Raven looks forward to returning to that familiar land, to take off her shoes and let her toes sink into the soft mud of the creek bed just as she and her sister did as girls. Maybe they could even look for frogs, and at night sit on the veranda and listen to crickets. As Raven reaches for her cooled tea from the cup holder of her Chrysler, she realizes she needs this return to simpler times. Life in the big city just moves too quickly, even though studying law was her choice.

“Education is the new buffalo,” their grandmother would say. Raven can hear her grandmother uttering the phrase as clearly as if she was sitting in the car with her. It’s a saying her kohkum would often repeat, especially during high school when Raven toyed with the idea of dropping out. Her grandmother would remind her that before settlers arrived, everyone in the community had a role. Each held a purpose.

It’s why she taught the girls how to harvest the land, why she passed on traditional ways of thinking: like women forming the backbone of community and family, and the a matriarchal rite of including the perspective of women in major decisions.

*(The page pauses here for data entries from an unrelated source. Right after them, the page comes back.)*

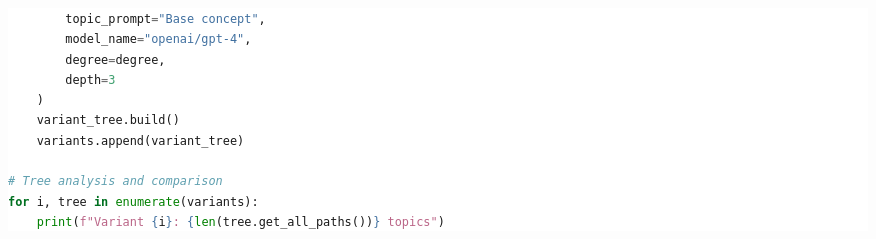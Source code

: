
 ```python
        topic_prompt="Base concept",
        model_name="openai/gpt-4",
        degree=degree,
        depth=3
    )
    variant_tree.build()
    variants.append(variant_tree)

# Tree analysis and comparison
for i, tree in enumerate(variants):
    print(f"Variant {i}: {len(tree.get_all_paths())} topics")
```
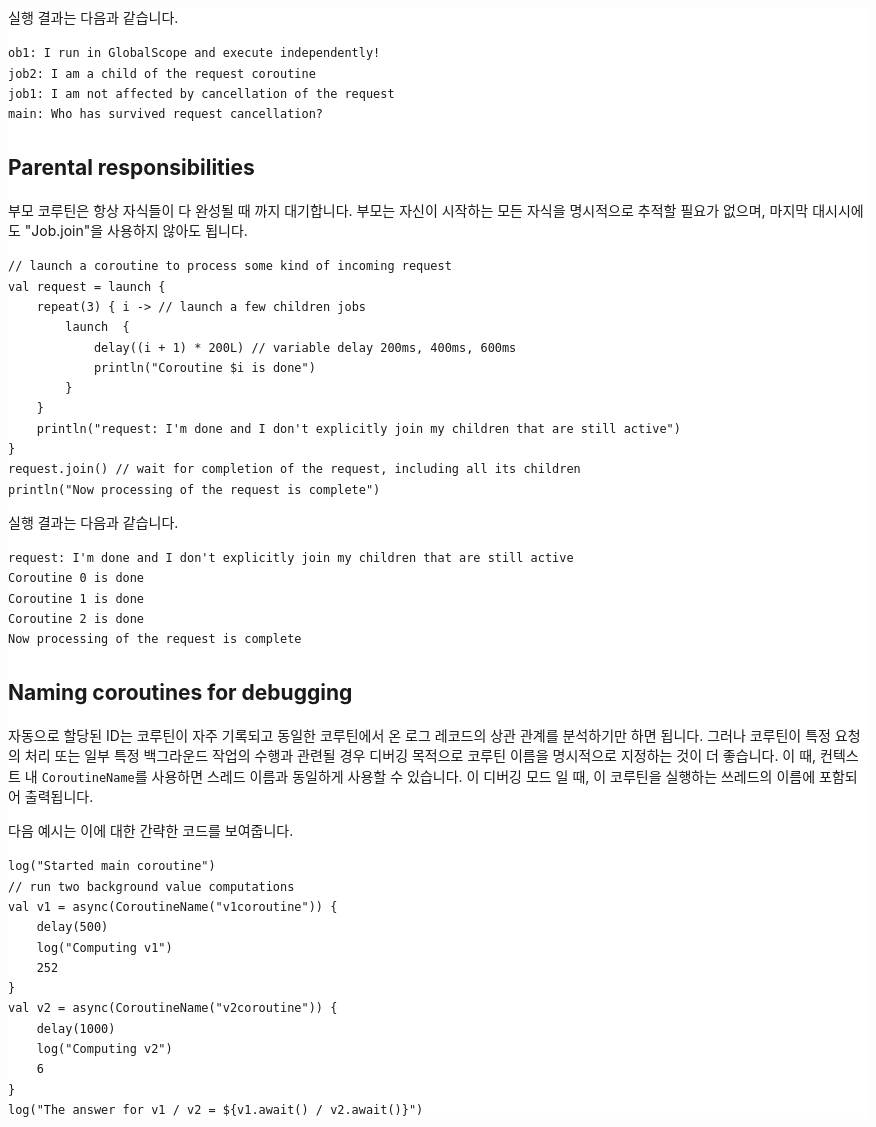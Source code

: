 실행 결과는 다음과 같습니다.

```
ob1: I run in GlobalScope and execute independently!
job2: I am a child of the request coroutine
job1: I am not affected by cancellation of the request
main: Who has survived request cancellation?
```


## Parental responsibilities

부모 코루틴은 항상 자식들이 다 완성될 때 까지 대기합니다.
부모는 자신이 시작하는 모든 자식을 명시적으로 추적할 필요가 없으며, 마지막 대시시에도 "Job.join"을 사용하지 않아도 됩니다.

```
// launch a coroutine to process some kind of incoming request
val request = launch {
    repeat(3) { i -> // launch a few children jobs
        launch  {
            delay((i + 1) * 200L) // variable delay 200ms, 400ms, 600ms
            println("Coroutine $i is done")
        }
    }
    println("request: I'm done and I don't explicitly join my children that are still active")
}
request.join() // wait for completion of the request, including all its children
println("Now processing of the request is complete")
```

실행 결과는 다음과 같습니다.

```
request: I'm done and I don't explicitly join my children that are still active
Coroutine 0 is done
Coroutine 1 is done
Coroutine 2 is done
Now processing of the request is complete
```


## Naming coroutines for debugging

자동으로 할당된 ID는 코루틴이 자주 기록되고 동일한 코루틴에서 온 로그 레코드의 상관 관계를 분석하기만 하면 됩니다. 
그러나 코루틴이 특정 요청의 처리 또는 일부 특정 백그라운드 작업의 수행과 관련될 경우 디버깅 목적으로 코루틴 이름을 명시적으로 지정하는 것이 더 좋습니다. 
이 때, 컨텍스트 내 `CoroutineName`를 사용하면 스레드 이름과 동일하게 사용할 수 있습니다. 
이 디버깅 모드 일 때, 이 코루틴을 실행하는 쓰레드의 이름에 포함되어 출력됩니다.

다음 예시는 이에 대한 간략한 코드를 보여줍니다.

```
log("Started main coroutine")
// run two background value computations
val v1 = async(CoroutineName("v1coroutine")) {
    delay(500)
    log("Computing v1")
    252
}
val v2 = async(CoroutineName("v2coroutine")) {
    delay(1000)
    log("Computing v2")
    6
}
log("The answer for v1 / v2 = ${v1.await() / v2.await()}")
```
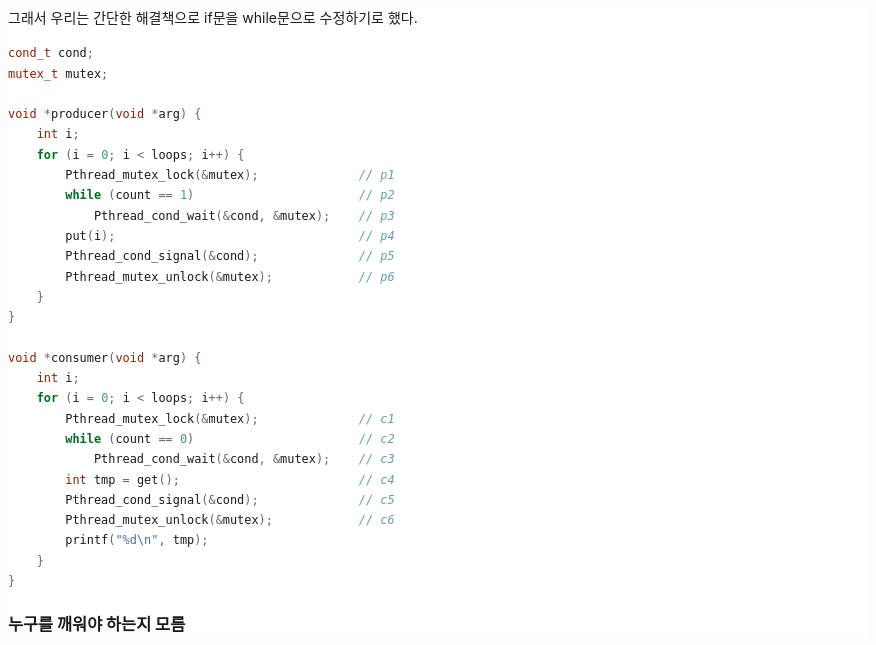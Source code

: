 그래서 우리는 간단한 해결책으로 if문을 while문으로 수정하기로 했다.

```c++
cond_t cond;
mutex_t mutex;

void *producer(void *arg) {
	int i;
	for (i = 0; i < loops; i++) {
		Pthread_mutex_lock(&mutex);            	 // p1
		while (count == 1)                       // p2
			Pthread_cond_wait(&cond, &mutex);    // p3
		put(i);                                  // p4
		Pthread_cond_signal(&cond);              // p5
		Pthread_mutex_unlock(&mutex);            // p6
	}
}

void *consumer(void *arg) {
	int i;
	for (i = 0; i < loops; i++) {
		Pthread_mutex_lock(&mutex);              // c1
		while (count == 0)                       // c2
			Pthread_cond_wait(&cond, &mutex);    // c3
		int tmp = get();                         // c4
		Pthread_cond_signal(&cond);              // c5
		Pthread_mutex_unlock(&mutex);            // c6
		printf("%d\n", tmp);
	}
}
```

### 누구를 깨워야 하는지 모름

Kohkum would talk about how white-man ways shifted this notion and caused imbalance. “That is why you need to learn,” she’d remind Raven. “Don’t let other people decide your path. We need to take care of each other, our children and our communities.”

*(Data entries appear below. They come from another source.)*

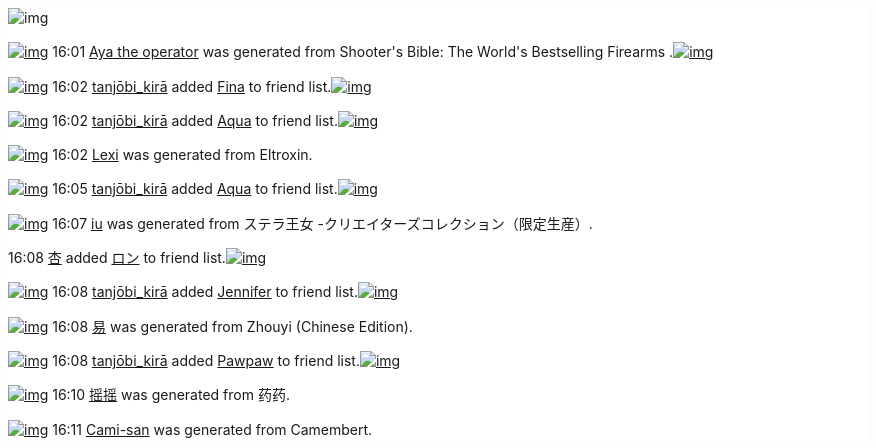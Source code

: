 ![img](http://gdrive-cdn.herokuapp.com/537b65a5bc09f0000721dda7/512px-barcode.png)

[![img](http://www.deviantsart.com/t7h1tn.png)](http://www.barcodekanojo.com/kanojo/3058430/Aya%20the%20operator) 16:01 [Aya the operator](http://www.barcodekanojo.com/kanojo/3058430/Aya%20the%20operator) was generated from Shooter's Bible: The World's Bestselling Firearms .[![img](http://www.deviantsart.com/sj4sh2.jpeg)](http://www.barcodekanojo.com/product_images/barcode/5782362/1405666830/50x50xShooter,P27s,P20Bible,P3A,P20The,P20World,P27s,P20Bestselling,P20Firearms,P20.jpg,qw=88,ah=88.pagespeed.ic.wW-chDFkwb.jpg)

[![img](http://www.deviantsart.com/27krv02.jpeg)](http://www.barcodekanojo.com/user/452089/tanj%C5%8Dbi_kir%C4%81) 16:02 [tanjōbi_kirā](http://www.barcodekanojo.com/user/452089/tanj%C5%8Dbi_kir%C4%81) added [Fina](http://www.barcodekanojo.com/kanojo/2452200/Fina) to friend list.[![img](http://www.deviantsart.com/2a36d5h.png)](http://www.barcodekanojo.com/kanojo/2452200/Fina)

[![img](http://www.deviantsart.com/27krv02.jpeg)](http://www.barcodekanojo.com/user/452089/tanj%C5%8Dbi_kir%C4%81) 16:02 [tanjōbi_kirā](http://www.barcodekanojo.com/user/452089/tanj%C5%8Dbi_kir%C4%81) added [Aqua](http://www.barcodekanojo.com/kanojo/2106388/Aqua) to friend list.[![img](http://www.deviantsart.com/1o45rk2.png)](http://www.barcodekanojo.com/kanojo/2106388/Aqua)

[![img](http://www.deviantsart.com/1n6os32.png)](http://www.barcodekanojo.com/kanojo/3058431/Lexi) 16:02 [Lexi](http://www.barcodekanojo.com/kanojo/3058431/Lexi) was generated from Eltroxin.

[![img](http://www.deviantsart.com/27krv02.jpeg)](http://www.barcodekanojo.com/user/452089/tanj%C5%8Dbi_kir%C4%81) 16:05 [tanjōbi_kirā](http://www.barcodekanojo.com/user/452089/tanj%C5%8Dbi_kir%C4%81) added [Aqua](http://www.barcodekanojo.com/kanojo/2405740/Aqua) to friend list.[![img](http://www.deviantsart.com/19gkb3h.png)](http://www.barcodekanojo.com/kanojo/2405740/Aqua)

[![img](http://www.deviantsart.com/29o5kl6.png)](http://www.barcodekanojo.com/kanojo/3058432/iu) 16:07 [iu](http://www.barcodekanojo.com/kanojo/3058432/iu) was generated from ステラ王女 -クリエイターズコレクション（限定生産）.

16:08 [杏](http://www.barcodekanojo.com/user/475368/%E6%9D%8F) added [ロン](http://www.barcodekanojo.com/kanojo/3041555/%E3%83%AD%E3%83%B3) to friend list.[![img](http://www.deviantsart.com/360sd13.png)](http://www.barcodekanojo.com/kanojo/3041555/%E3%83%AD%E3%83%B3)

[![img](http://www.deviantsart.com/27krv02.jpeg)](http://www.barcodekanojo.com/user/452089/tanj%C5%8Dbi_kir%C4%81) 16:08 [tanjōbi_kirā](http://www.barcodekanojo.com/user/452089/tanj%C5%8Dbi_kir%C4%81) added [Jennifer](http://www.barcodekanojo.com/kanojo/2402667/Jennifer) to friend list.[![img](http://www.deviantsart.com/1hv01dg.png)](http://www.barcodekanojo.com/kanojo/2402667/Jennifer)

[![img](http://www.deviantsart.com/r7vpua.png)](http://www.barcodekanojo.com/kanojo/3058433/%E6%98%93) 16:08 [易](http://www.barcodekanojo.com/kanojo/3058433/%E6%98%93) was generated from Zhouyi (Chinese Edition).

[![img](http://www.deviantsart.com/27krv02.jpeg)](http://www.barcodekanojo.com/user/452089/tanj%C5%8Dbi_kir%C4%81) 16:08 [tanjōbi_kirā](http://www.barcodekanojo.com/user/452089/tanj%C5%8Dbi_kir%C4%81) added [Pawpaw](http://www.barcodekanojo.com/kanojo/4768/Pawpaw) to friend list.[![img](http://www.deviantsart.com/v8nutc.png)](http://www.barcodekanojo.com/kanojo/4768/Pawpaw)

[![img](http://www.deviantsart.com/9r2h9d.png)](http://www.barcodekanojo.com/kanojo/3058434/%E6%91%87%E6%91%87) 16:10 [摇摇](http://www.barcodekanojo.com/kanojo/3058434/%E6%91%87%E6%91%87) was generated from 药药.

[![img](http://www.deviantsart.com/a8qga5.png)](http://www.barcodekanojo.com/kanojo/3058435/Cami-san) 16:11 [Cami-san](http://www.barcodekanojo.com/kanojo/3058435/Cami-san) was generated from Camembert.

Raven decided pursuing a career in law would become her way of doing this, but it hasn’t been easy. Lately, she’s witnessed heartbreak and testimony about how families and communities are trying to cope with losing a daughter, granddaughter or other female relative. There are harsh stories about indifference. It still bothers her that an rcmp officer once commented that, “The problem with missing and murdered Indigenous women is drunk and angry Native men.” Raven swears she would have clawed him in the face if he hadn’t promptly left the premises in his police cruiser.

Raven is taking an active part in trying to change the status quo of indifference. She remembers the name of Helen Betty Osborne so often, and it breaks her heart. Helen was a Cree teenager who was found raped and murdered in northern Manitoba in the early seventies. Everyone in The Pas, Manitoba, knows the story. The community knew what happened but no one came forward for decades. Their silence condoned the murder and protected those who caused harm. Even sitting here, driving toward a much-needed visit with her sister, Raven feels uneasy remembering what happened to Helen. She sips back the last of her tea, frustrated that almost five decades later, not much has changed.